JAKARTA - Perdana Menteri Israel Benjamin Netanyahu menolak gagasan untuk memulai gencatan senjata di Gaza sementara Hamas masih berkuasa.

Hal ini disampaikan terkait laporan The New York Times yang mengutip enam pejabat keamanan saat ini dan mantan pejabat yang mengatakan gencatan senjata akan memberikan waktu bagi pasukan Israel untuk bersiap menghadapi potensi gencatan senjata dengan Hizbullah.

Para pejabat, yang sebagian besar berbicara secara anonim juga mengatakan gencatan senjata akan menjadi cara paling efektif untuk menjamin pembebasan sandera Israel.

Mantan Penasihat Keamanan Nasional Israel Eyal Hulata, yang menurut Times menjaga komunikasi rutin dengan pejabat senior militer.

“Militer mendukung penuh kesepakatan penyanderaan dan gencatan senjata. Mereka percaya bahwa mereka bisa selalu kembali dan terlibat dengan Hamas secara militer di masa depan,” katanya dilansir CNN, Rabu, 3 Juli.

Dihadapkan pada skenario “perang selamanya”, empat pejabat yang diwawancarai oleh Times setuju dengan Hulata soal mempertahankan kekuasaan Hamas untuk saat ini dengan imbalan mendapatkan kembali para sandera tampaknya merupakan pilihan yang paling buruk bagi Israel.

“Saya tidak tahu siapa sumber anonim ini, tapi saya di sini untuk memperjelas: Ini tidak akan terjadi. Perang akan berakhir setelah Israel mencapai semua tujuannya, termasuk penghancuran Hamas dan pembebasan semua sandera kami,” kata Netanyahu.

“Pemerintah mengarahkan IDF untuk mencapai tujuan perang ini dan IDF memiliki segala cara untuk mencapainya. Kami tidak akan menyerah pada angin kekalahan, baik di The New York Times maupun di mana pun.

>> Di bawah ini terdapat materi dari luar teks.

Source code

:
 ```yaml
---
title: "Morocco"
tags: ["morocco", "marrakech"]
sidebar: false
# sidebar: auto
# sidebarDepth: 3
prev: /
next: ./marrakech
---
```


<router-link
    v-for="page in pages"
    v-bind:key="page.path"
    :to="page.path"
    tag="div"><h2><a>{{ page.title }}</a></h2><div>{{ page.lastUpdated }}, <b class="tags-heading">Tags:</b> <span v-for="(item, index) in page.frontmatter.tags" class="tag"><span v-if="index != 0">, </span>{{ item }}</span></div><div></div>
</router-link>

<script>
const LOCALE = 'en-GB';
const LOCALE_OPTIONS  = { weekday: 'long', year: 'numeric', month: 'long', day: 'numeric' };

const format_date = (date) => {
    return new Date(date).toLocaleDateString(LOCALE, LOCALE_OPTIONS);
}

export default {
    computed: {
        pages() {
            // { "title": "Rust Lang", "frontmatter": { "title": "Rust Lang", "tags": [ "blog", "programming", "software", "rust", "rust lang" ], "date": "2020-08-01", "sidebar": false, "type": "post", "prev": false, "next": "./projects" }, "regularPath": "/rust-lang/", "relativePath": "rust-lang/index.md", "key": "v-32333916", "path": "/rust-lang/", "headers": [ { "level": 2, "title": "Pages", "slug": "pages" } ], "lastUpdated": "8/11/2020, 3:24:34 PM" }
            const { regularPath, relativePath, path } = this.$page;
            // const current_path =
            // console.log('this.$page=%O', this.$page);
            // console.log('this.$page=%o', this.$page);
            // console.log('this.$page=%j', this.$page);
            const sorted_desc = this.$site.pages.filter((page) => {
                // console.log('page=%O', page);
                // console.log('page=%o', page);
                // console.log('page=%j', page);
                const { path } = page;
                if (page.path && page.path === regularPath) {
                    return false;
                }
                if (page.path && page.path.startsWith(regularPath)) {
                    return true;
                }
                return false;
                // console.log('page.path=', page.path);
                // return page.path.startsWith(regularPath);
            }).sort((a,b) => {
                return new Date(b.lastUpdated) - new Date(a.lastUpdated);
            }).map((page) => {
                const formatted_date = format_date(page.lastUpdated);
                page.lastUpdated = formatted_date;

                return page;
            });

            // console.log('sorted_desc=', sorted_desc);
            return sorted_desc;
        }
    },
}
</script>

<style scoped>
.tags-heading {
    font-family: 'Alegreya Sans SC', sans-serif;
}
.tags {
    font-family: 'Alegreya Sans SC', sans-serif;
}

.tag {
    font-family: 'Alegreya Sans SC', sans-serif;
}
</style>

Kami terinspirasi oleh semangat kemenangan,” imbuhnya.

Laporan tersebut diterbitkan ketika situasi di wilayah utara Israel masih sangat tegang, dengan militer Israel dan kelompok militan Lebanon Hizbullah meningkatkan serangan lintas batas, yang berisiko berubah menjadi perang skala penuh.

“Mereka (IDF) memahami bahwa jeda di Gaza membuat deeskalasi lebih mungkin terjadi di Lebanon,” kata Hulata kepada Times.

“Dan mereka memiliki lebih sedikit amunisi, lebih sedikit suku cadang, lebih sedikit energi dibandingkan sebelumnya – jadi mereka juga berpikir jeda di Gaza memberi kita lebih banyak waktu untuk bersiap jika terjadi perang yang lebih besar dengan Hizbullah,” katanya.